The second meeting of this four part series is just as interesting.   We started with a review of the past week’s lesson. While this was just a review, surprisingly it yielded new information. It has been established that from among the things learned in school - knowledge, skills and values, the last seems to be the least in getting importance maybe because it is the most difficult to change in people.  That values are caught, mostly from the parents and lately, from the media to which education seems to be at a losing end of the battle.  Notwithstanding, computers can now teach knowledge and skills thus leaving only values to be taught by the teacher entirely. 

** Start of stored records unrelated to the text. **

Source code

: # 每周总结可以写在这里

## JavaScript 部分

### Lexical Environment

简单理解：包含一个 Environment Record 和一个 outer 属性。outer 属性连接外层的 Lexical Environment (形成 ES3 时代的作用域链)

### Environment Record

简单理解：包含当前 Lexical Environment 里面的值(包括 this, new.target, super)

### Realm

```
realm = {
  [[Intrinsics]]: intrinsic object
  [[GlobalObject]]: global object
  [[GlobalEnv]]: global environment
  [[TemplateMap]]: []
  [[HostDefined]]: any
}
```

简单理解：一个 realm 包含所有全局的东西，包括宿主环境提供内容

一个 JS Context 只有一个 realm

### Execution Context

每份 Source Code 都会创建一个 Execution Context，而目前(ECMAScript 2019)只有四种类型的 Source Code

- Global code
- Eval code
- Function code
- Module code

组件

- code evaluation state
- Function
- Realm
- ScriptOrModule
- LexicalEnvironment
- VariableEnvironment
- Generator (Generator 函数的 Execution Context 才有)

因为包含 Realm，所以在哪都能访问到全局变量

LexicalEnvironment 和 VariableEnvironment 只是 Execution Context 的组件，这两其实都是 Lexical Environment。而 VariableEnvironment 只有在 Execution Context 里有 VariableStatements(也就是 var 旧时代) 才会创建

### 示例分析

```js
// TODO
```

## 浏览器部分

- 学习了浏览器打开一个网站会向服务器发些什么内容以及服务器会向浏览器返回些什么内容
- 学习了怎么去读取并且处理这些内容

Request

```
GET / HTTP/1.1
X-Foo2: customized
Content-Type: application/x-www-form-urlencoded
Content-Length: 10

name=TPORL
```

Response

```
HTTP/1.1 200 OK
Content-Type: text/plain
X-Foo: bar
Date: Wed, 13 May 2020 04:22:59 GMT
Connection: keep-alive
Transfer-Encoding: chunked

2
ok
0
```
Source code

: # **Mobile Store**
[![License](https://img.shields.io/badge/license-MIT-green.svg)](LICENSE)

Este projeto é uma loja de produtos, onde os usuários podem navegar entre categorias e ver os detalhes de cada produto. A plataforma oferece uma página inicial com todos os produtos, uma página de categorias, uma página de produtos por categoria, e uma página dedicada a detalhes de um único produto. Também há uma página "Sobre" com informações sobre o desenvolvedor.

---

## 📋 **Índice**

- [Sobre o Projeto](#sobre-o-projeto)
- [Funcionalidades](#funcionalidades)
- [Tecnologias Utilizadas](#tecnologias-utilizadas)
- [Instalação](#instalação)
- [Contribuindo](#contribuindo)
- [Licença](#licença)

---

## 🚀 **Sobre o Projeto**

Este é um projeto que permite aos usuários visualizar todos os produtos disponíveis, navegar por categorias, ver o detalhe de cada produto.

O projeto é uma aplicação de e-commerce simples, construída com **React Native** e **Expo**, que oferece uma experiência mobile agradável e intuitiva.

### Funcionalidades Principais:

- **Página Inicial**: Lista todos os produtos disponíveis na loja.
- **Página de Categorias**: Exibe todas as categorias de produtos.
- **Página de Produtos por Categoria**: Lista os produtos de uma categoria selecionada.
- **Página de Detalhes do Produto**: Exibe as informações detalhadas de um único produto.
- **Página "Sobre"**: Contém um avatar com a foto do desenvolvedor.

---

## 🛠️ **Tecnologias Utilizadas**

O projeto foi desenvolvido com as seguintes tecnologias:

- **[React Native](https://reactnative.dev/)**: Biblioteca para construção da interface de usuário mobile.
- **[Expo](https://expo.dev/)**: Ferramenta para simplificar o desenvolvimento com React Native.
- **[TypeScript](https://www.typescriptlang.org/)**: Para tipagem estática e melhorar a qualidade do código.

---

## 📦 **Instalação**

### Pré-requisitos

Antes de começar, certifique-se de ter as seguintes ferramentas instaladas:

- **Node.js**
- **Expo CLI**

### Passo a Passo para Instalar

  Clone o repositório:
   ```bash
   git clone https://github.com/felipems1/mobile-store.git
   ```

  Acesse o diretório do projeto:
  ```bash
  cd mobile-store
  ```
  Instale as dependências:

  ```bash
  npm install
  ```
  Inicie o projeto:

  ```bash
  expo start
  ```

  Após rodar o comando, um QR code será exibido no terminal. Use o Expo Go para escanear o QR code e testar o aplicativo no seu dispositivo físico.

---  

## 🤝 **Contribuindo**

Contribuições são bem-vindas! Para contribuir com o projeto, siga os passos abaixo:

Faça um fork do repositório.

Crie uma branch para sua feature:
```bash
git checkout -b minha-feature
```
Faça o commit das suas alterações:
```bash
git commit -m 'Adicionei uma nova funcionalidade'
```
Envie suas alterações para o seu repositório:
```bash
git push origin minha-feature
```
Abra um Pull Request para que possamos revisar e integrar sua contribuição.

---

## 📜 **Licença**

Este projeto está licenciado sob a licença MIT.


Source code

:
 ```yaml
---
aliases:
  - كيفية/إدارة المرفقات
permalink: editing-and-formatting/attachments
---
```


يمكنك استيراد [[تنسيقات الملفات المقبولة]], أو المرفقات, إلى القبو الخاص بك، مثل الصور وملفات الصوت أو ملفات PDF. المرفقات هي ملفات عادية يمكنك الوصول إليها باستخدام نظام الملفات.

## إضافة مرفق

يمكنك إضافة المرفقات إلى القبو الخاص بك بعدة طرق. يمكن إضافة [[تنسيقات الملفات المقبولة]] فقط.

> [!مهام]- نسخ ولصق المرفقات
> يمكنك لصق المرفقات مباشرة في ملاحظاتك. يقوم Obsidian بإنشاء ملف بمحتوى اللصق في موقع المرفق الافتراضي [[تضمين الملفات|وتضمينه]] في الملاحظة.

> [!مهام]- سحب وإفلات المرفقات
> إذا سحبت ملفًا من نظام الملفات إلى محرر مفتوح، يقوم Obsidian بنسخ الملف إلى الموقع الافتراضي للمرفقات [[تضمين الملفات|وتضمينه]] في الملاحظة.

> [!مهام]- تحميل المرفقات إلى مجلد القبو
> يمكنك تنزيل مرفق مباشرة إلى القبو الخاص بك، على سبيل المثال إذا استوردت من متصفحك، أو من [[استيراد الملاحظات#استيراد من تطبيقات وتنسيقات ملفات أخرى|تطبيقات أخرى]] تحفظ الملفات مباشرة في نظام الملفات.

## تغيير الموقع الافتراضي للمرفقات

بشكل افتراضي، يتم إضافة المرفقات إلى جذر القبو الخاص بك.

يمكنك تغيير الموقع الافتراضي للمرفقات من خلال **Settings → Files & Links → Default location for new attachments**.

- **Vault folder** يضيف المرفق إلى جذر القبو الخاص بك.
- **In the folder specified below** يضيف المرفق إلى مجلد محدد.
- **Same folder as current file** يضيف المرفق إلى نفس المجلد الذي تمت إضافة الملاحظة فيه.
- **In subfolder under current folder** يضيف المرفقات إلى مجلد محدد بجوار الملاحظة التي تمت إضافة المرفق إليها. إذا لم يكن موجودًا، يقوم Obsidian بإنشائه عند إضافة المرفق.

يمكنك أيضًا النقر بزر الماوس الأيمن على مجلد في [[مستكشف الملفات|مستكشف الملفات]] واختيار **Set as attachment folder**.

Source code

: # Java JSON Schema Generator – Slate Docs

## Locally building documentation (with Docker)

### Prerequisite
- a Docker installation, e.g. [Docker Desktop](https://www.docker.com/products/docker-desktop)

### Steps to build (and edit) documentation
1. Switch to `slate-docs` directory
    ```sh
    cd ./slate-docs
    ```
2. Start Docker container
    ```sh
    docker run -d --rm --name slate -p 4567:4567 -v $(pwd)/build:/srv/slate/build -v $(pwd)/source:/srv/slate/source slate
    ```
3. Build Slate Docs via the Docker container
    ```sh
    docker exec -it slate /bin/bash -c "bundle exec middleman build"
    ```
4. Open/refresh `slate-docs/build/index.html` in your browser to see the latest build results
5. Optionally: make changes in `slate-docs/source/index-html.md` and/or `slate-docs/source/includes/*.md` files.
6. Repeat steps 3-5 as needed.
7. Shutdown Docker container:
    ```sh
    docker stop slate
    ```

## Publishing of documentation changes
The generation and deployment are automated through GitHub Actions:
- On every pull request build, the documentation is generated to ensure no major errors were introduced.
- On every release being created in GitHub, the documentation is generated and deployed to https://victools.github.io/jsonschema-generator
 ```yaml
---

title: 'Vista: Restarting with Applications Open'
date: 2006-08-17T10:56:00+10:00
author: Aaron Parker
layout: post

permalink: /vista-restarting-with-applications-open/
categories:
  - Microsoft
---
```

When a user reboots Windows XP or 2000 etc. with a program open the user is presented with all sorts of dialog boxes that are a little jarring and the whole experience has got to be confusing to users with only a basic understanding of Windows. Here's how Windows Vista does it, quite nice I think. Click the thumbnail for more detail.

We were also asked the question if we would rather view education to be submissive or subversive. A consensus has been reached that education should be more than reactive and should be transformative, hence should take a subversive role in society.  It was also established that true education should cater to the head, heart and finally made to action. These should be the requisites of a good education.   The absence of one is a failure. Concentrate on the head and all we have shall be useless theories.  Concentrate on skills and we shall be left with repetitive products that we have mastered to do. Lastly there shall be no avenue to act on should there be no new knowledge and skills that have been developed.
After the review, we tackled the life cycle of an organization then compared this with the life cycle of a teacher.  The discussion yielded one significant resemblance of the two. That there comes a time when we reach a plateau and true to the saying that “when one is on top, there is no way but down,” meaning that this plateau being enjoyed will at one time dip to a low.  It is the role of the players to just consider these drops as mere hiccups and rise up and work its way on top again otherwise fall to its unfortunate demise.   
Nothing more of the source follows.